EUR/USD Price Steadies at 1.1760 as Dollar Weakens, ECB and CPI Loom

EUR/USD Price Steadies at 1.1760 as Dollar Weakens, ECB and CPI Loom

Euro gains on Fed cut bets and U.S. jobs weakness, while ECB policy and French crisis shape outlook | That's TradingNEWS

TradingNEWS Archive 9/9/2025 4:06:11 PM
Forex EUR\ EUR USD

EUR/USD Reclaims 1.1760 Amid Dollar Weakness and Fed Cut Bets

The EUR/USD pair is consolidating near 1.1760, sustaining momentum after hitting an intraday high of 1.1780 and pulling back from resistance. The euro has now climbed more than 1.3% in September, rebounding from the July low at 1.1400, with buyers regaining control as the U.S. dollar weakens. The Dollar Index (DXY) trades at 97.40, under pressure from dovish expectations that the Federal Reserve will start easing aggressively at the September 16–17 meeting.

Fed Easing Odds Shape the Dollar Narrative

Labor market softness is the catalyst undermining the greenback. The Bureau of Labor Statistics revised U.S. jobs down by 911,000 for the year through March, the largest downward revision since 2009. August nonfarm payrolls confirmed the cooling trend with just 22,000 jobs added, while unemployment rose to its highest since 2021. Futures markets now price a 90% probability of a 25 bps rate cut and 10% chance of a 50 bps cut this month, according to CME FedWatch. Lower yields and a dovish Fed outlook are eroding support for the dollar, pushing traders into the euro and other majors.

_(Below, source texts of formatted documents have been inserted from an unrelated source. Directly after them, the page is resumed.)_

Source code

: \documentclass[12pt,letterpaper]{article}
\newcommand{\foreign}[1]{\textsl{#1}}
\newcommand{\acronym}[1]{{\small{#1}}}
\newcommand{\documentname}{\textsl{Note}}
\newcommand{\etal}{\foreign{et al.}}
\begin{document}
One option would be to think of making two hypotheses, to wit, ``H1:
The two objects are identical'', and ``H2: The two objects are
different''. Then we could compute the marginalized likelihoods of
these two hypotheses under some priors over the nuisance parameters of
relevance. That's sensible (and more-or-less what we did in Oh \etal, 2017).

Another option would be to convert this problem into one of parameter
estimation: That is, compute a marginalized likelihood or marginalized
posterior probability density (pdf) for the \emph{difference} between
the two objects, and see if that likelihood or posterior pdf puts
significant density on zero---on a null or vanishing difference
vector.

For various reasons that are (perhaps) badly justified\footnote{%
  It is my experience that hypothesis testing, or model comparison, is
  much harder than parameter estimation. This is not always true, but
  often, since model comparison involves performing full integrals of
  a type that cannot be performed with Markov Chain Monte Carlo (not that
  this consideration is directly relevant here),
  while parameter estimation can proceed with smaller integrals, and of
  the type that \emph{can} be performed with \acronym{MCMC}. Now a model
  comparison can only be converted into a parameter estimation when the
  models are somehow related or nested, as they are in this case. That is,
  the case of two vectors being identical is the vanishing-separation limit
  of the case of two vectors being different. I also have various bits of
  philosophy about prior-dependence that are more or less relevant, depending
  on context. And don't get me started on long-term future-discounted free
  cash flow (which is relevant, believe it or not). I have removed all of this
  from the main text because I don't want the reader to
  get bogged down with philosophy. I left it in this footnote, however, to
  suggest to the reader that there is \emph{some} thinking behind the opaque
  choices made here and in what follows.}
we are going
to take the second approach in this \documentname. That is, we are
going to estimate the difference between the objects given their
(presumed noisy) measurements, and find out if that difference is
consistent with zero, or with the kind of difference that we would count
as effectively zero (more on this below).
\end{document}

ECB Policy Steady as Inflation Anchors

In contrast, the European Central Bank is expected to hold rates steady for a second consecutive meeting. Inflation has remained at the 2% target for three months, and policymakers are cautious given the eurozone’s exposure to trade disputes and sluggish industrial output. Still, the absence of further easing gives the euro a relative advantage against a weakening U.S. dollar. Thursday’s ECB meeting is critical for confirming this stance, as markets await any signal about balance sheet adjustments or forward guidance.

French Political Crisis Raises Tail Risks

Politics in Europe remain a variable. In France, Prime Minister François Bayrou faces a no-confidence vote, and President Emmanuel Macron may be forced to appoint his fifth prime minister in under two years. While markets have treated French instability with relative calm so far, the eurozone’s second-largest economy entering deeper political gridlock could weigh on sentiment. The precedent of December’s dismissal of Barnier’s government suggests eurozone stability can hold, but rising risks keep speculative traders cautious.

 

Technical Structure: Fibonacci and Trendline Supports

From a technical perspective, EUR/USD is pressing against the 1.1748 Fibonacci retracement, which capped rallies in both August and early September. A clean breakout above this level opens the way toward 1.1820 and the July swing high at 1.1830, while a sustained move higher would put the 1.2000 psychological level back on the radar. On the downside, support holds at 1.1744, with stronger cushions at 1.1709 and 1.1686, aligned with the 50-EMA and prior swing highs. Failure to defend 1.1700 exposes 1.1650–1.1590, levels that mark the bottom of the summer range. Momentum indicators are moderately bullish: RSI at 56 signals room for further gains, while the daily structure continues to show higher lows since August.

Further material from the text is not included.